Thus, between leaks and duplications, the performance measured on the test split is biased by at least 1.754%.
- MultiNERD :
• Leakage between training and test splits: 69 lines or 0.049%.
• Leaks between validation and test splits: 20 lines or 0.114%.
• Duplicated lines in the training split: 2,600 lines or 1.846%.
• Duplicated lines in the validation split: 58 lines or 0.329%.
• Duplicated lines in the test split: 58 lines or 0.328%.
Thus, between leaks and duplications, the performance measured on the test split is biased by at least 0.833%.
- Pii-masking-200k :
This dataset contains no data leaks or duplications.
- WikiNER :
• Leakage between training and test splits: 22 lines or 0.019%.
• Leakage between validation and test splits: 20 lines or 0.331%.
• Duplicated lines in the training split: 562 lines or 0.49%.
• Duplicated lines in the validation split: 17 lines or 0.282%.
• Duplicated lines in the test split: 17 lines or 0.127%.
Thus, between leaks and duplications, the performance measured on the test split is biased by at least 0.440%.
- Wikiann :
• Leakage between training and test splits: 742 lines or 3.710%.
• Leakage between validation split and test split: 473 lines or 4.730%.
• Duplicated lines in the training split: 1,889 lines or 9.445%.
• Duplicated lines in the validation split: 700 lines or 7,00%.
• Duplicated lines in the test split: 644 lines or 6.440%.
Thus, between leaks and duplications, the performance measured on the test split is biased by at least 18.590%.
We can see that over 80% of the datasets considered contained leaks or duplications.

The statistics concerning the number of leaks and duplications for the concatenation of the five NER datasets we selected for our experiments are as follows:
- 3-entity configuration (LOC, ORG and PER):
• Leakage between training and test splits: 1,071 lines or 0.371%.
• Leakage between validation split and test split: 613 lines or 1.799%.
• Duplicated lines in the training split: 1,839 lines or 0.638%.
• Duplicated lines in the validation split: 8 lines or 0.023%.
• Duplicated lines in the test split: 8 lines or 0.019%.
Thus, between leaks and duplications, the performance measured on the test split is biased by at least 4.015%.
- 4-entity configuration (LOC, ORG, PER and MISC):
• Leakage between training split and test split: 1,028 lines or 0.384%.
• Leaks between the validation split and the test split: 134 lines or 0.552%.
• Duplicated lines in the training split: 1,779 lines or 0.664%.
• Duplicated lines in the validation split: 1 lines or 0.004%.
• Duplicated lines in the test split: 1 lines or 0.003%.
Thus, between leaks and duplications, the performance measured on the test split is biased by at least 3.647%.

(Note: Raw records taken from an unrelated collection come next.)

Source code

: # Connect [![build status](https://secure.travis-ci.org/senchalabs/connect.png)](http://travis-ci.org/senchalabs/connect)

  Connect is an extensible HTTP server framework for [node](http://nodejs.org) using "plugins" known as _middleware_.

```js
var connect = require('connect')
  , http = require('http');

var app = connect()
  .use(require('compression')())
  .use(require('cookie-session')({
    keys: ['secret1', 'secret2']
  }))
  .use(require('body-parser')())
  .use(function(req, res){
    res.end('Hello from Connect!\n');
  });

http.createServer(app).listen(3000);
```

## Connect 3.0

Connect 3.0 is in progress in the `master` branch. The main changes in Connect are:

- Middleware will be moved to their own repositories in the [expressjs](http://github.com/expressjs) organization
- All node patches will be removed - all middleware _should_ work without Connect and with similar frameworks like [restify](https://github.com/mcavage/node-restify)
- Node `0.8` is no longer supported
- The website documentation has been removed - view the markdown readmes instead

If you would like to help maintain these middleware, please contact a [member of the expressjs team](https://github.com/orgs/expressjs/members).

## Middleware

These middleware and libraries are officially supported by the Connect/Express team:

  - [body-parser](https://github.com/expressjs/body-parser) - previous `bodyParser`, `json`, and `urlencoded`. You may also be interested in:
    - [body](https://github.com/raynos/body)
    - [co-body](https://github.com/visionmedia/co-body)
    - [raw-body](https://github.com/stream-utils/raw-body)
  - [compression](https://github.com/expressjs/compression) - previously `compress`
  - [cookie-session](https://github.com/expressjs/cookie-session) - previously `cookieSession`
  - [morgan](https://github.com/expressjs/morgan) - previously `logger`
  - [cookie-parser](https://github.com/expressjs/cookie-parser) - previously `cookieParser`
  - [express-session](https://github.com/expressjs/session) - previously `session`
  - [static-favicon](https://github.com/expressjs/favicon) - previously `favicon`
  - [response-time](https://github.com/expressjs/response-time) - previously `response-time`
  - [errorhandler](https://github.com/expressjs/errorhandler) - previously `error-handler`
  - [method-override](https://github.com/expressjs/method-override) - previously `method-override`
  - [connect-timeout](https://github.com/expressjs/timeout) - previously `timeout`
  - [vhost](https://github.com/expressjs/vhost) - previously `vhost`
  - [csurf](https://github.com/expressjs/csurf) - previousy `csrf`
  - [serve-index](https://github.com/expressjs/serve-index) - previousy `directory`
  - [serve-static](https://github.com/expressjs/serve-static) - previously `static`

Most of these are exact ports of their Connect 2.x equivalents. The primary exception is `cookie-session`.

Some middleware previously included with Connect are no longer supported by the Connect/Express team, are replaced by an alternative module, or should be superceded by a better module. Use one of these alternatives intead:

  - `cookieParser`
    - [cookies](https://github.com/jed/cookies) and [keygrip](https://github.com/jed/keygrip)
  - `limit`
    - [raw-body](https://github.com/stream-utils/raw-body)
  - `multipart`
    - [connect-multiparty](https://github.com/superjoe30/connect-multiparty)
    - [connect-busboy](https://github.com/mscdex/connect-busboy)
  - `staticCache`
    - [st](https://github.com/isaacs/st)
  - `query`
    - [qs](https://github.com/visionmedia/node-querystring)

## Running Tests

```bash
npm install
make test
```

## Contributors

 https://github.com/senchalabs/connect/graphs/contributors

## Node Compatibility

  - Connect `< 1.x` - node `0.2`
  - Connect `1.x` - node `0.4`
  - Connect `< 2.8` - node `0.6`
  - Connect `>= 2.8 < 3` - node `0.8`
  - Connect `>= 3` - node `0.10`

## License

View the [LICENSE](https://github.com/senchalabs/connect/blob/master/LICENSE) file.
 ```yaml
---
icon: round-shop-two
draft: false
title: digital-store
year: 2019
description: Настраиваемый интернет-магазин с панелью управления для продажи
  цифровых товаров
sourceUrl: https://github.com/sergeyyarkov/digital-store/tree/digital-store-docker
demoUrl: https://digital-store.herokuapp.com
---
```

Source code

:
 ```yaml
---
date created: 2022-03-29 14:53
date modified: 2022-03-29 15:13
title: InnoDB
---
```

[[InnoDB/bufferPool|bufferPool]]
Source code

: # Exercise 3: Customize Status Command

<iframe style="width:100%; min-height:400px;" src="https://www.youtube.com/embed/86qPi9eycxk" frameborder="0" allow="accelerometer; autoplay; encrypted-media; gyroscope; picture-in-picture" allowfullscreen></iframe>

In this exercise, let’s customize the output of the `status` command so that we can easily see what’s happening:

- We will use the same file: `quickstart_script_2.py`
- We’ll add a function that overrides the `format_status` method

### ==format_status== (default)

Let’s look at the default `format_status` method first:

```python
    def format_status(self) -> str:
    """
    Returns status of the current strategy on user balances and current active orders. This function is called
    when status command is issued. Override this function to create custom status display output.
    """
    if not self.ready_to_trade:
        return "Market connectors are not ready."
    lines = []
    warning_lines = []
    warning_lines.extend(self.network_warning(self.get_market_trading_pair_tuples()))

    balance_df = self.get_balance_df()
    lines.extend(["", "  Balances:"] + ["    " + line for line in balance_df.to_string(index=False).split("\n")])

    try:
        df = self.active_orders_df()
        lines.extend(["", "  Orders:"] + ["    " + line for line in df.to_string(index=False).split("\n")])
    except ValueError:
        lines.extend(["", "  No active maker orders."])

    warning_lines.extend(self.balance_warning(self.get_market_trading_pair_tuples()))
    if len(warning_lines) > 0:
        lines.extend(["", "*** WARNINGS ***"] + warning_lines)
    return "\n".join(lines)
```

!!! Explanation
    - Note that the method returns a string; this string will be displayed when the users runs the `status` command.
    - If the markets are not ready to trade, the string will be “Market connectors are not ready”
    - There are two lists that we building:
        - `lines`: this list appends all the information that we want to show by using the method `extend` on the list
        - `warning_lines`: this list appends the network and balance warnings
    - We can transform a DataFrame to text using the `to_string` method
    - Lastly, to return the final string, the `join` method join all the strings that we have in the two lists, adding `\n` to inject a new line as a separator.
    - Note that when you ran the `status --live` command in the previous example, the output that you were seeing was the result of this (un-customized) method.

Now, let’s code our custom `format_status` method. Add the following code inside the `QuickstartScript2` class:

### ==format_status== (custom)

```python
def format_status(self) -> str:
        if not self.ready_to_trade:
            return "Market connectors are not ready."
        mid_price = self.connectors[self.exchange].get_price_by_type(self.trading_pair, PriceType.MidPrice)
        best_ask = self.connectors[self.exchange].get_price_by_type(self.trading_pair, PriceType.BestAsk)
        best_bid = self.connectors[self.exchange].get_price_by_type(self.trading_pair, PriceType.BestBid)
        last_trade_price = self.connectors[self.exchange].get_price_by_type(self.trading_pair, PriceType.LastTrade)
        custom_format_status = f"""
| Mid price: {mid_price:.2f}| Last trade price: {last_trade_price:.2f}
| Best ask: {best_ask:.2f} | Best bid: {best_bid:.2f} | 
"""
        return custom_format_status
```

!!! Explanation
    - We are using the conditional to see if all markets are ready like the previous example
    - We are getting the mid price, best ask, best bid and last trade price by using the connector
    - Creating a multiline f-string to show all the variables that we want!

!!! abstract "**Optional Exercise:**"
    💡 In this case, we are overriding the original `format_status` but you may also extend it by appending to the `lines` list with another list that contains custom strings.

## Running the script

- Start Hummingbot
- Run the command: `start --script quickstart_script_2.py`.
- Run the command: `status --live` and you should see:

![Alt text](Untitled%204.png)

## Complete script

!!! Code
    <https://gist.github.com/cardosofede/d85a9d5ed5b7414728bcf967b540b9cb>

Cleaned NER datasets (with no data leaks or duplications) are available on Hugging Face: frenchNER_3entities and frenchNER_4entities.



Which model for solving a NER task?

Any transformer model can solve this task, whether it's a complete transformer (encoder and decoder), a transformer decoder, or a transformer encoder. Only the way in which data is supplied to the model differs between the different approaches.
In practice, encoder models are the most widely used, as they are best suited to solving classification tasks and are commonly utilized. This preference may stem from the fact that encoder transformers were available before decoder transformers and fully transformers, especially in the case of French.
It's worth noting that the CamemBERT model by Martin et al. (2019) appears to be more commonly used than FlauBERT by He et al. (2019) or the NER task, although the reason for this preference is not explicitly stated.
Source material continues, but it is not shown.